それは相手を知らなければできない。だから僕は会いに行くようにしてるんですよ」

とはいえ、ここにある1000点以上もの作品すべてのつくり手に直接会いに行くのは並大抵のことではない。ましてやめずらしい郷土玩具が眠っているのは、鉄道が乗り入れるような大きな街でないことは容易に想像できる……。

「つくり手さんによっては遠方にお住まいの方もいますし、ひとつの買い付けに何日もかかってしまうこともあります。途中大雨で電車が止まるようなトラブルが起きることもあるし、楽な仕事ではないんですけどね」

でも、おかげでつくり手さんと長いお付き合いができたり、たまにごはんをごちそうになるようないいことも起きる。「まあ、そういうこともぜんぶ含めて、郷土玩具なのかな」そう言って瀬川さんは笑う

インタビューが終わり、山響屋に並ぶ郷土玩具たちをあらためて「ほしい」という目で見てみる。おすすめの子はいますか?

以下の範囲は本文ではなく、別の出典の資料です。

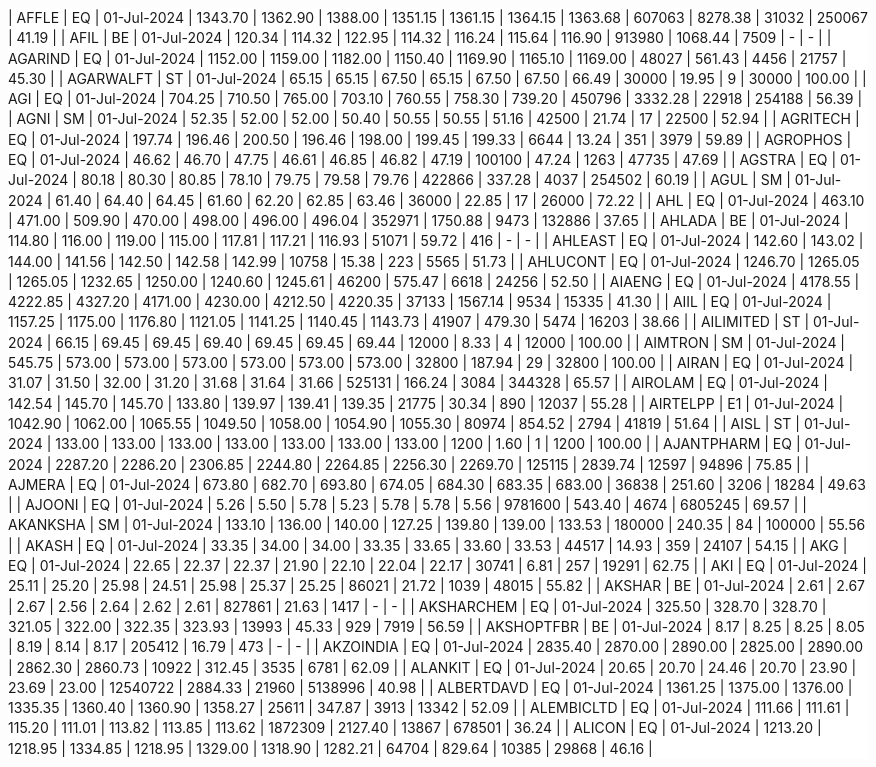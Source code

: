| AFFLE | EQ | 01-Jul-2024 | 1343.70 | 1362.90 | 1388.00 | 1351.15 | 1361.15 | 1364.15 | 1363.68 | 607063 | 8278.38 | 31032 | 250067 | 41.19 |
| AFIL | BE | 01-Jul-2024 | 120.34 | 114.32 | 122.95 | 114.32 | 116.24 | 115.64 | 116.90 | 913980 | 1068.44 | 7509 | - | - |
| AGARIND | EQ | 01-Jul-2024 | 1152.00 | 1159.00 | 1182.00 | 1150.40 | 1169.90 | 1165.10 | 1169.00 | 48027 | 561.43 | 4456 | 21757 | 45.30 |
| AGARWALFT | ST | 01-Jul-2024 | 65.15 | 65.15 | 67.50 | 65.15 | 67.50 | 67.50 | 66.49 | 30000 | 19.95 | 9 | 30000 | 100.00 |
| AGI | EQ | 01-Jul-2024 | 704.25 | 710.50 | 765.00 | 703.10 | 760.55 | 758.30 | 739.20 | 450796 | 3332.28 | 22918 | 254188 | 56.39 |
| AGNI | SM | 01-Jul-2024 | 52.35 | 52.00 | 52.00 | 50.40 | 50.55 | 50.55 | 51.16 | 42500 | 21.74 | 17 | 22500 | 52.94 |
| AGRITECH | EQ | 01-Jul-2024 | 197.74 | 196.46 | 200.50 | 196.46 | 198.00 | 199.45 | 199.33 | 6644 | 13.24 | 351 | 3979 | 59.89 |
| AGROPHOS | EQ | 01-Jul-2024 | 46.62 | 46.70 | 47.75 | 46.61 | 46.85 | 46.82 | 47.19 | 100100 | 47.24 | 1263 | 47735 | 47.69 |
| AGSTRA | EQ | 01-Jul-2024 | 80.18 | 80.30 | 80.85 | 78.10 | 79.75 | 79.58 | 79.76 | 422866 | 337.28 | 4037 | 254502 | 60.19 |
| AGUL | SM | 01-Jul-2024 | 61.40 | 64.40 | 64.45 | 61.60 | 62.20 | 62.85 | 63.46 | 36000 | 22.85 | 17 | 26000 | 72.22 |
| AHL | EQ | 01-Jul-2024 | 463.10 | 471.00 | 509.90 | 470.00 | 498.00 | 496.00 | 496.04 | 352971 | 1750.88 | 9473 | 132886 | 37.65 |
| AHLADA | BE | 01-Jul-2024 | 114.80 | 116.00 | 119.00 | 115.00 | 117.81 | 117.21 | 116.93 | 51071 | 59.72 | 416 | - | - |
| AHLEAST | EQ | 01-Jul-2024 | 142.60 | 143.02 | 144.00 | 141.56 | 142.50 | 142.58 | 142.99 | 10758 | 15.38 | 223 | 5565 | 51.73 |
| AHLUCONT | EQ | 01-Jul-2024 | 1246.70 | 1265.05 | 1265.05 | 1232.65 | 1250.00 | 1240.60 | 1245.61 | 46200 | 575.47 | 6618 | 24256 | 52.50 |
| AIAENG | EQ | 01-Jul-2024 | 4178.55 | 4222.85 | 4327.20 | 4171.00 | 4230.00 | 4212.50 | 4220.35 | 37133 | 1567.14 | 9534 | 15335 | 41.30 |
| AIIL | EQ | 01-Jul-2024 | 1157.25 | 1175.00 | 1176.80 | 1121.05 | 1141.25 | 1140.45 | 1143.73 | 41907 | 479.30 | 5474 | 16203 | 38.66 |
| AILIMITED | ST | 01-Jul-2024 | 66.15 | 69.45 | 69.45 | 69.40 | 69.45 | 69.45 | 69.44 | 12000 | 8.33 | 4 | 12000 | 100.00 |
| AIMTRON | SM | 01-Jul-2024 | 545.75 | 573.00 | 573.00 | 573.00 | 573.00 | 573.00 | 573.00 | 32800 | 187.94 | 29 | 32800 | 100.00 |
| AIRAN | EQ | 01-Jul-2024 | 31.07 | 31.50 | 32.00 | 31.20 | 31.68 | 31.64 | 31.66 | 525131 | 166.24 | 3084 | 344328 | 65.57 |
| AIROLAM | EQ | 01-Jul-2024 | 142.54 | 145.70 | 145.70 | 133.80 | 139.97 | 139.41 | 139.35 | 21775 | 30.34 | 890 | 12037 | 55.28 |
| AIRTELPP | E1 | 01-Jul-2024 | 1042.90 | 1062.00 | 1065.55 | 1049.50 | 1058.00 | 1054.90 | 1055.30 | 80974 | 854.52 | 2794 | 41819 | 51.64 |
| AISL | ST | 01-Jul-2024 | 133.00 | 133.00 | 133.00 | 133.00 | 133.00 | 133.00 | 133.00 | 1200 | 1.60 | 1 | 1200 | 100.00 |
| AJANTPHARM | EQ | 01-Jul-2024 | 2287.20 | 2286.20 | 2306.85 | 2244.80 | 2264.85 | 2256.30 | 2269.70 | 125115 | 2839.74 | 12597 | 94896 | 75.85 |
| AJMERA | EQ | 01-Jul-2024 | 673.80 | 682.70 | 693.80 | 674.05 | 684.30 | 683.35 | 683.00 | 36838 | 251.60 | 3206 | 18284 | 49.63 |
| AJOONI | EQ | 01-Jul-2024 | 5.26 | 5.50 | 5.78 | 5.23 | 5.78 | 5.78 | 5.56 | 9781600 | 543.40 | 4674 | 6805245 | 69.57 |
| AKANKSHA | SM | 01-Jul-2024 | 133.10 | 136.00 | 140.00 | 127.25 | 139.80 | 139.00 | 133.53 | 180000 | 240.35 | 84 | 100000 | 55.56 |
| AKASH | EQ | 01-Jul-2024 | 33.35 | 34.00 | 34.00 | 33.35 | 33.65 | 33.60 | 33.53 | 44517 | 14.93 | 359 | 24107 | 54.15 |
| AKG | EQ | 01-Jul-2024 | 22.65 | 22.37 | 22.37 | 21.90 | 22.10 | 22.04 | 22.17 | 30741 | 6.81 | 257 | 19291 | 62.75 |
| AKI | EQ | 01-Jul-2024 | 25.11 | 25.20 | 25.98 | 24.51 | 25.98 | 25.37 | 25.25 | 86021 | 21.72 | 1039 | 48015 | 55.82 |
| AKSHAR | BE | 01-Jul-2024 | 2.61 | 2.67 | 2.67 | 2.56 | 2.64 | 2.62 | 2.61 | 827861 | 21.63 | 1417 | - | - |
| AKSHARCHEM | EQ | 01-Jul-2024 | 325.50 | 328.70 | 328.70 | 321.05 | 322.00 | 322.35 | 323.93 | 13993 | 45.33 | 929 | 7919 | 56.59 |
| AKSHOPTFBR | BE | 01-Jul-2024 | 8.17 | 8.25 | 8.25 | 8.05 | 8.19 | 8.14 | 8.17 | 205412 | 16.79 | 473 | - | - |
| AKZOINDIA | EQ | 01-Jul-2024 | 2835.40 | 2870.00 | 2890.00 | 2825.00 | 2890.00 | 2862.30 | 2860.73 | 10922 | 312.45 | 3535 | 6781 | 62.09 |
| ALANKIT | EQ | 01-Jul-2024 | 20.65 | 20.70 | 24.46 | 20.70 | 23.90 | 23.69 | 23.00 | 12540722 | 2884.33 | 21960 | 5138996 | 40.98 |
| ALBERTDAVD | EQ | 01-Jul-2024 | 1361.25 | 1375.00 | 1376.00 | 1335.35 | 1360.40 | 1360.90 | 1358.27 | 25611 | 347.87 | 3913 | 13342 | 52.09 |
| ALEMBICLTD | EQ | 01-Jul-2024 | 111.66 | 111.61 | 115.20 | 111.01 | 113.82 | 113.85 | 113.62 | 1872309 | 2127.40 | 13867 | 678501 | 36.24 |
| ALICON | EQ | 01-Jul-2024 | 1213.20 | 1218.95 | 1334.85 | 1218.95 | 1329.00 | 1318.90 | 1282.21 | 64704 | 829.64 | 10385 | 29868 | 46.16 |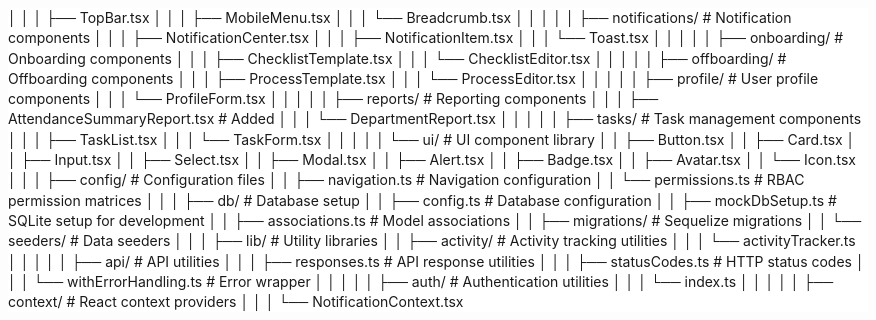 │   │   │   ├── TopBar.tsx
│   │   │   ├── MobileMenu.tsx
│   │   │   └── Breadcrumb.tsx
│   │   │
│   │   ├── notifications/      # Notification components
│   │   │   ├── NotificationCenter.tsx
│   │   │   ├── NotificationItem.tsx
│   │   │   └── Toast.tsx
│   │   │
│   │   ├── onboarding/         # Onboarding components
│   │   │   ├── ChecklistTemplate.tsx
│   │   │   └── ChecklistEditor.tsx
│   │   │
│   │   ├── offboarding/        # Offboarding components
│   │   │   ├── ProcessTemplate.tsx
│   │   │   └── ProcessEditor.tsx
│   │   │
│   │   ├── profile/            # User profile components
│   │   │   └── ProfileForm.tsx
│   │   │
│   │   ├── reports/            # Reporting components
│   │   │   ├── AttendanceSummaryReport.tsx # Added
│   │   │   └── DepartmentReport.tsx
│   │   │
│   │   ├── tasks/              # Task management components
│   │   │   ├── TaskList.tsx
│   │   │   └── TaskForm.tsx
│   │   │
│   │   └── ui/                 # UI component library
│   │       ├── Button.tsx
│   │       ├── Card.tsx
│   │       ├── Input.tsx
│   │       ├── Select.tsx
│   │       ├── Modal.tsx
│   │       ├── Alert.tsx
│   │       ├── Badge.tsx
│   │       ├── Avatar.tsx
│   │       └── Icon.tsx
│   │
│   ├── config/                 # Configuration files
│   │   ├── navigation.ts       # Navigation configuration
│   │   └── permissions.ts      # RBAC permission matrices
│   │
│   ├── db/                     # Database setup
│   │   ├── config.ts           # Database configuration
│   │   ├── mockDbSetup.ts      # SQLite setup for development
│   │   ├── associations.ts     # Model associations
│   │   ├── migrations/         # Sequelize migrations
│   │   └── seeders/            # Data seeders
│   │
│   ├── lib/                    # Utility libraries
│   │   ├── activity/           # Activity tracking utilities
│   │   │   └── activityTracker.ts
│   │   │
│   │   ├── api/                # API utilities
│   │   │   ├── responses.ts    # API response utilities
│   │   │   ├── statusCodes.ts  # HTTP status codes
│   │   │   └── withErrorHandling.ts # Error wrapper
│   │   │
│   │   ├── auth/               # Authentication utilities
│   │   │   └── index.ts
│   │   │
│   │   ├── context/            # React context providers
│   │   │   └── NotificationContext.tsx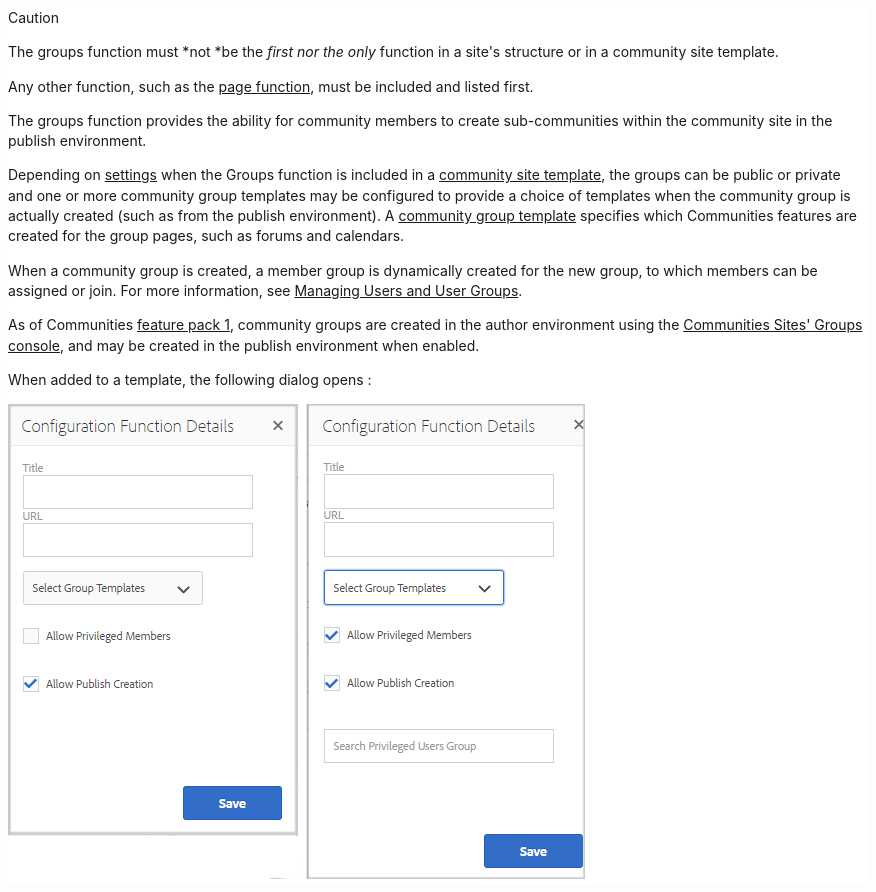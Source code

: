 >[!CAUTION]
>
>The groups function must *not *be the *first nor the only* function in a site's structure or in a community site template.
>
>Any other function, such as the [page function](#page-function), must be included and listed first.

The groups function provides the ability for community members to create sub-communities within the community site in the publish environment.

Depending on [settings](../../communities/using/sites-console.md#groupmanagement) when the Groups function is included in a [community site template](../../communities/using/sites.md), the groups can be public or private and one or more community group templates may be configured to provide a choice of templates when the community group is actually created (such as from the publish environment). A [community group template](../../communities/using/tools-groups.md) specifies which Communities features are created for the group pages, such as forums and calendars.

When a community group is created, a member group is dynamically created for the new group, to which members can be assigned or join. For more information, see [Managing Users and User Groups](../../communities/using/users.md).

As of Communities [feature pack 1](../../communities/using/deploy-communities.md#latestfeaturepack), community groups are created in the author environment using the [Communities Sites' Groups console](../../communities/using/groups.md), and may be created in the publish environment when enabled.

When added to a template, the following dialog opens :

![](assets/chlimage_1-399.png)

「俺、作品のことはあんまり説明しないんですよね。目が合った子を連れて帰ってやってください」

うーん、とはいえやっぱり迷う。この人形はどういう人がつくっているんだろう……?

「ああ!それはね——

【プロフィール】
瀬川信太郎(せがわ しんたろう)
1984年、長崎県南島原市生まれ。高校卒業後、釣りの専門学校に進学するために大阪へ。このころから、エスニック雑貨店で働き出す。30歳手前で大阪を離れ、2015年に独立。福岡・天神に九州の民芸品と郷土玩具を紹介するお店「山響屋」を開店。器をメインに取り扱いながら、店の一角で郷土玩具も売る。開店一周年を過ぎたころ、郷土玩専門店にシフトチェンジ。今は、全国の郷土玩具を中心に店を営みつつ、だるま絵師としても活動。